Problem to work on
Copy every line of the records below that holds the word "details".

Dataset
==*==
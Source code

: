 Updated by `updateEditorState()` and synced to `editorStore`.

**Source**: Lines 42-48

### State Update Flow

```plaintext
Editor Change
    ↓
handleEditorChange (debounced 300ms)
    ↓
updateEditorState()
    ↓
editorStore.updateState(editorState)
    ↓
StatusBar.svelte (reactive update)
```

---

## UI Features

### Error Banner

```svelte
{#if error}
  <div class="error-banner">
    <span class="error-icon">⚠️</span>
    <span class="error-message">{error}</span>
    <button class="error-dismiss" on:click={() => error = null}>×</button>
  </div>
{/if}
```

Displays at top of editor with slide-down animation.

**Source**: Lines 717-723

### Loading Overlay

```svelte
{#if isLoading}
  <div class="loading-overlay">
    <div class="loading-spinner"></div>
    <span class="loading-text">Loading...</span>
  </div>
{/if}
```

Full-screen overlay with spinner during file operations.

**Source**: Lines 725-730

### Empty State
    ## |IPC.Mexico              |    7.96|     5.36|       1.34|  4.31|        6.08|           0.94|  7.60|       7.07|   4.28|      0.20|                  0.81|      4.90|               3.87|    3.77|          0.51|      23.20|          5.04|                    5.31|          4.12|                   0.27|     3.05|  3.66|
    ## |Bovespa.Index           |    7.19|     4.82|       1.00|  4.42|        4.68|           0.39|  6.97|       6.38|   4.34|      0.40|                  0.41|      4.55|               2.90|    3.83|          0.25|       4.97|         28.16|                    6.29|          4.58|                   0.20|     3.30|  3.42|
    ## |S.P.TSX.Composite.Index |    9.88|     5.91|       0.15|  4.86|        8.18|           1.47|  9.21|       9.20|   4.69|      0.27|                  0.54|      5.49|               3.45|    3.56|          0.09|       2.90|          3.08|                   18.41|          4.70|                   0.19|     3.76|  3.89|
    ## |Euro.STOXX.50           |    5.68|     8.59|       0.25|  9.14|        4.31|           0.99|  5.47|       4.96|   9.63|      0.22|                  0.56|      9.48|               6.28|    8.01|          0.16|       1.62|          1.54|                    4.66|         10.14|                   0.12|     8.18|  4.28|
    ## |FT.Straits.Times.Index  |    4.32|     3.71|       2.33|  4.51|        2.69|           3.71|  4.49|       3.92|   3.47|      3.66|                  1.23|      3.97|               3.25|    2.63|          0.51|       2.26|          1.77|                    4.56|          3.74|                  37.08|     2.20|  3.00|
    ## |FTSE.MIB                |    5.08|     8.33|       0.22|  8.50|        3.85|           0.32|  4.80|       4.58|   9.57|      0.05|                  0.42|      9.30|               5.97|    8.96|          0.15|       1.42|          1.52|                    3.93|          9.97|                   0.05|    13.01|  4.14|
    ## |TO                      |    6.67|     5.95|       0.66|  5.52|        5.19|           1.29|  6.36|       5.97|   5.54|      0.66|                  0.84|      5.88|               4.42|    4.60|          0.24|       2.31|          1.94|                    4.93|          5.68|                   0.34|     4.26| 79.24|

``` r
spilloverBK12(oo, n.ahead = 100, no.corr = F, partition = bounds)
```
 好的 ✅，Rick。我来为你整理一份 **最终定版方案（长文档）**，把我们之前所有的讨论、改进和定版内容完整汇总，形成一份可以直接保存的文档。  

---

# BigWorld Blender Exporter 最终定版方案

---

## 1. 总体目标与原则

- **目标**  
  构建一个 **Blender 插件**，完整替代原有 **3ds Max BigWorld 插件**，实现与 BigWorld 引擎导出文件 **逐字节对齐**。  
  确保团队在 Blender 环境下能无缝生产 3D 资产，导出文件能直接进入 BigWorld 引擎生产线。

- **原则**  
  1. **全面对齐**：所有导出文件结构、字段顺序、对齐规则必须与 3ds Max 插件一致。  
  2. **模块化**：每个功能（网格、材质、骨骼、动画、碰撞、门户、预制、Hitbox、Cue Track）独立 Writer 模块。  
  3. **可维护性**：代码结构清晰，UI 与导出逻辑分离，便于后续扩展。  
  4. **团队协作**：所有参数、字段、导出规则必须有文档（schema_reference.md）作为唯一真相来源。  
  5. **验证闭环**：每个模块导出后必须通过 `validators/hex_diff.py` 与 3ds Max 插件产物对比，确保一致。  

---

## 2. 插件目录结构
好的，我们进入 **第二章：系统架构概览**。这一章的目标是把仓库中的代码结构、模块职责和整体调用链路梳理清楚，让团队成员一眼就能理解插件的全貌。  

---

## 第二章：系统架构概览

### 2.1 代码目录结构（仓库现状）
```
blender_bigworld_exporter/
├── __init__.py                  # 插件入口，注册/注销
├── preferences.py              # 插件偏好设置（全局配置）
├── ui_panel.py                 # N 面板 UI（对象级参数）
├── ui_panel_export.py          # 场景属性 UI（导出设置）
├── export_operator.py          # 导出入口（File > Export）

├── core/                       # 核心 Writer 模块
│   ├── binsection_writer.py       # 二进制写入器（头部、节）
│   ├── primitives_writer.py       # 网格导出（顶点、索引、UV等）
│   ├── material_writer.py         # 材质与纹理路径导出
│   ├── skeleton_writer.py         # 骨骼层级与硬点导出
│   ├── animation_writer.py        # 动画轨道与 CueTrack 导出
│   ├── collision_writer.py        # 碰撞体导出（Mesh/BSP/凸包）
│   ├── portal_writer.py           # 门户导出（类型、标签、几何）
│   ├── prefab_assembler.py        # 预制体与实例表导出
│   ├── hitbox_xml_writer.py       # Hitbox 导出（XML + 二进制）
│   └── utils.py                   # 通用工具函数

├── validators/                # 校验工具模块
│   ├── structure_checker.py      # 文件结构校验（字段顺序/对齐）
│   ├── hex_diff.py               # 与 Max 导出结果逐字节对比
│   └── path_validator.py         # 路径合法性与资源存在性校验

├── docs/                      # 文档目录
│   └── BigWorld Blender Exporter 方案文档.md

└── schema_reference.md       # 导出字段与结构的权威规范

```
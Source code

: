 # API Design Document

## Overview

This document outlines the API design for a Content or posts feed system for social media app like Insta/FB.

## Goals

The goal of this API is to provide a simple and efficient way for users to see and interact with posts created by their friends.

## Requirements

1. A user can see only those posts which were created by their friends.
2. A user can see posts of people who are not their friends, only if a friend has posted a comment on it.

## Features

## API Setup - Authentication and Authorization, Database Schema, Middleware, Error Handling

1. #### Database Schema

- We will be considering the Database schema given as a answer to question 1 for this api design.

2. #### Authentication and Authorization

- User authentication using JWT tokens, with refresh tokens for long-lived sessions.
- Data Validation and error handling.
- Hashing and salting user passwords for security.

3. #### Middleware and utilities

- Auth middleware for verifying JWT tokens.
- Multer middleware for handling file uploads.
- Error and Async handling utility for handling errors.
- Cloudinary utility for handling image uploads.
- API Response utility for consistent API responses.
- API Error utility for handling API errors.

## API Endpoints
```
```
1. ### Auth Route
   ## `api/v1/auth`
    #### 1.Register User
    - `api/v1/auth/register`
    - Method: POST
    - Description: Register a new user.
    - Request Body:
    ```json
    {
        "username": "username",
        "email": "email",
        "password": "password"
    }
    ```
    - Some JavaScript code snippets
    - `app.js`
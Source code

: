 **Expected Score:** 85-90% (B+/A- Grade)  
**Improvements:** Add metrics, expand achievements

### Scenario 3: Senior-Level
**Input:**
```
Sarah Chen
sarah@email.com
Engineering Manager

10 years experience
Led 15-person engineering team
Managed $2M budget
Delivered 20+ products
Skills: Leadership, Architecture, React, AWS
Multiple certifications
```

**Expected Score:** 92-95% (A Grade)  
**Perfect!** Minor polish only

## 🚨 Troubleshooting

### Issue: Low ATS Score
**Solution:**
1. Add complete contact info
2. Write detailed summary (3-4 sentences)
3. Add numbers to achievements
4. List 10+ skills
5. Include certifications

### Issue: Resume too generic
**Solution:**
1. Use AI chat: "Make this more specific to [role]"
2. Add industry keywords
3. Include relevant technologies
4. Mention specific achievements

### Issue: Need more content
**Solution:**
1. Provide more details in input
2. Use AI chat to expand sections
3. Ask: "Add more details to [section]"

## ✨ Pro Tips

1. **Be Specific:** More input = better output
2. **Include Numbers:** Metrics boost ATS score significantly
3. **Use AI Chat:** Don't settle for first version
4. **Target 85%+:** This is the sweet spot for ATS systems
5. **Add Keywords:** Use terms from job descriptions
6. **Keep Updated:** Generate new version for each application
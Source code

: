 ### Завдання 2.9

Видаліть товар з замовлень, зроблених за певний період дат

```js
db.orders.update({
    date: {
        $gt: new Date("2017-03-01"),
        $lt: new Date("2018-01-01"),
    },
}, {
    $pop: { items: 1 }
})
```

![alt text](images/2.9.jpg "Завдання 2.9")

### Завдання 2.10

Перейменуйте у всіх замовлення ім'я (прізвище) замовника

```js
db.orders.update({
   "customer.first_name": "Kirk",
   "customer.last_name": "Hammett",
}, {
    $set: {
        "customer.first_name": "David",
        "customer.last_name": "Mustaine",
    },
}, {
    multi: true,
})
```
==*==
Output of the exercise
1. Provide more details in input
3. Ask: "Add more details to [section]"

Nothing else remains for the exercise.